● WORK TASK
A single number is the answer here: the count of lines in the data below that include the word "returns".

● RECORDS PROVIDED
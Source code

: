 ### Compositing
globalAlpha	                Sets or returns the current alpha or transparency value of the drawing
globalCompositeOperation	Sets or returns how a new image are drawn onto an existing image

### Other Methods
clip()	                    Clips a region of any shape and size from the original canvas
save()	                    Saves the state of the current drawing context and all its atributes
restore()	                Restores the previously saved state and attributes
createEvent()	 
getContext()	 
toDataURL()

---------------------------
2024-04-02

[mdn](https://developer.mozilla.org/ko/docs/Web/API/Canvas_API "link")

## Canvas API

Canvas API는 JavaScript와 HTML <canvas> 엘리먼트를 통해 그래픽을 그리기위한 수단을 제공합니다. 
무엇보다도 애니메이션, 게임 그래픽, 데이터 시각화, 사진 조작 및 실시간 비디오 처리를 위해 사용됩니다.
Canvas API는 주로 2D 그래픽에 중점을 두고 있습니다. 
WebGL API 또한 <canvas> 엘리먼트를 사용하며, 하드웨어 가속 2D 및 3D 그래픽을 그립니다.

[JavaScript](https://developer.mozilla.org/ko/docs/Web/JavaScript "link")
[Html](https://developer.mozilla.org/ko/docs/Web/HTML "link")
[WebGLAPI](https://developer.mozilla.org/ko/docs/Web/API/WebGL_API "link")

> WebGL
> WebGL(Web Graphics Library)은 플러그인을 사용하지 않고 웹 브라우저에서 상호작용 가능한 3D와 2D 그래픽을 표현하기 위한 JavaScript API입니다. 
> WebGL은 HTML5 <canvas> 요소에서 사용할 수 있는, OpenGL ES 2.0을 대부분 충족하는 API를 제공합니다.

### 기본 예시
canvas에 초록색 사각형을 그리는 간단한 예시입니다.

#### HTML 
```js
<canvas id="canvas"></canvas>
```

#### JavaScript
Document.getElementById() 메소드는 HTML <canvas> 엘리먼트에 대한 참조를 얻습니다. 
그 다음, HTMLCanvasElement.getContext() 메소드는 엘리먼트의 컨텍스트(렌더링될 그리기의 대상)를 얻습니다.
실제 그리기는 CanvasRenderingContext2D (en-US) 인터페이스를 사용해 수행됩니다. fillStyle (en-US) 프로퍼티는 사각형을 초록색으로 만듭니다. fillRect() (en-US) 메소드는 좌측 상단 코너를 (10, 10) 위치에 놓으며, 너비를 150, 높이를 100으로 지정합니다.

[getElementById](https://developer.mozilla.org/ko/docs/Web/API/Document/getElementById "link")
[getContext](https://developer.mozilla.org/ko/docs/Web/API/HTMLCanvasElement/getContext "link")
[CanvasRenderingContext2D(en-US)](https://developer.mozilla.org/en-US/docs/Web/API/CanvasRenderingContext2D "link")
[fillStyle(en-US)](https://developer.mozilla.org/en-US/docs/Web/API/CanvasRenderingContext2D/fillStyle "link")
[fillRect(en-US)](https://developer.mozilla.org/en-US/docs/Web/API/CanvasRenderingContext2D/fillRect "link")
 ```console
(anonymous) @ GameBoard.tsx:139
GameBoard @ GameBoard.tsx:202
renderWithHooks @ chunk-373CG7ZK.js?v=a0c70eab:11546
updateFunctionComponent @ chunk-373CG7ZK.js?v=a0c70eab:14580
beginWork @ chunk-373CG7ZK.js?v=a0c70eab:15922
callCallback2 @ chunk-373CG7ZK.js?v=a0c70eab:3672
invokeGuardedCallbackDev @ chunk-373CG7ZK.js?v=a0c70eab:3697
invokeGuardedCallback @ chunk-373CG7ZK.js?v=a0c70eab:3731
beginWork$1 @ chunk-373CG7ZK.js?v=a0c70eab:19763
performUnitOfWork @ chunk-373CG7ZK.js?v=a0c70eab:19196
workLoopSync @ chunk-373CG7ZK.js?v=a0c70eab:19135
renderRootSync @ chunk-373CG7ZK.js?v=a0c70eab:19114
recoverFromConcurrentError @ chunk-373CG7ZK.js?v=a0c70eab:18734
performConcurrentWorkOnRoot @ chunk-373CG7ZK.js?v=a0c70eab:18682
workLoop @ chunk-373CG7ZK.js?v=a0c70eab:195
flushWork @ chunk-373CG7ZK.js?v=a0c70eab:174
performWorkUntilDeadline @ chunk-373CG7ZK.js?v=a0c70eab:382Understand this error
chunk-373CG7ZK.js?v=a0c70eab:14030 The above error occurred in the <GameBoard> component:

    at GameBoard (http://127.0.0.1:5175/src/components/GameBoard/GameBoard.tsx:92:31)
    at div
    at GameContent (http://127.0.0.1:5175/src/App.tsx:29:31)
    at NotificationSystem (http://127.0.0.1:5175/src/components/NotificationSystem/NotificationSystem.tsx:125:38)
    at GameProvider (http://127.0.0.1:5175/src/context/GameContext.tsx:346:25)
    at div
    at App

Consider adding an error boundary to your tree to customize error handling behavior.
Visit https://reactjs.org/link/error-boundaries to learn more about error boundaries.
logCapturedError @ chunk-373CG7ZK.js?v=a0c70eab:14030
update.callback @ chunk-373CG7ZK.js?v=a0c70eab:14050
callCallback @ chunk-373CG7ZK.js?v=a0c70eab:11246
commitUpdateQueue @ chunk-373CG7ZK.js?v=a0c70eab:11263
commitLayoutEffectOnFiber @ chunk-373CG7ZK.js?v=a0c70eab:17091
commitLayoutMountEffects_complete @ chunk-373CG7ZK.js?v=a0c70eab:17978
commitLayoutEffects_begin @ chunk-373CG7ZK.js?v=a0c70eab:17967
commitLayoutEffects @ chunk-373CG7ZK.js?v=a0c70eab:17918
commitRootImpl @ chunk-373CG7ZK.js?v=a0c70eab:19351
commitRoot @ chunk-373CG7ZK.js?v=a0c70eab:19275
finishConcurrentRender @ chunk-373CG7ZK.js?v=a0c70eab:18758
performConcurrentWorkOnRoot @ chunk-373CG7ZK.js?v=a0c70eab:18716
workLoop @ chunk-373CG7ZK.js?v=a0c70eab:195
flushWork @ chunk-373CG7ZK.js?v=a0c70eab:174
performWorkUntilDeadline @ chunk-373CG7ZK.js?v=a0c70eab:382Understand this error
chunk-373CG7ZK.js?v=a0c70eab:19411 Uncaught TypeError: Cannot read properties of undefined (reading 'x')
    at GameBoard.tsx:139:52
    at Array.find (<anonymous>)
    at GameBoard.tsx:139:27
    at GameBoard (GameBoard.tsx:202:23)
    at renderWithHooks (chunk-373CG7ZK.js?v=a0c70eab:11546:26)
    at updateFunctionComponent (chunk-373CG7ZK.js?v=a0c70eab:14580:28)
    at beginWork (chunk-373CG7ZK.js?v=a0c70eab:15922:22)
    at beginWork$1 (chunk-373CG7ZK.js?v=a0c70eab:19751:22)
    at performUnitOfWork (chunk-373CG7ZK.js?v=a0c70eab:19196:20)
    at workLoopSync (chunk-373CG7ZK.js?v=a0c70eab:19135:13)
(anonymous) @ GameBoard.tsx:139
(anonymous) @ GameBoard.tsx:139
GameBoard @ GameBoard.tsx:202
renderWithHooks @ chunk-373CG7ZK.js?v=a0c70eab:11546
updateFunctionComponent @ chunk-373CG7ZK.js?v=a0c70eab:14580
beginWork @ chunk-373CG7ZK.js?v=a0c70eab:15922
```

● TASK RESPONSE
2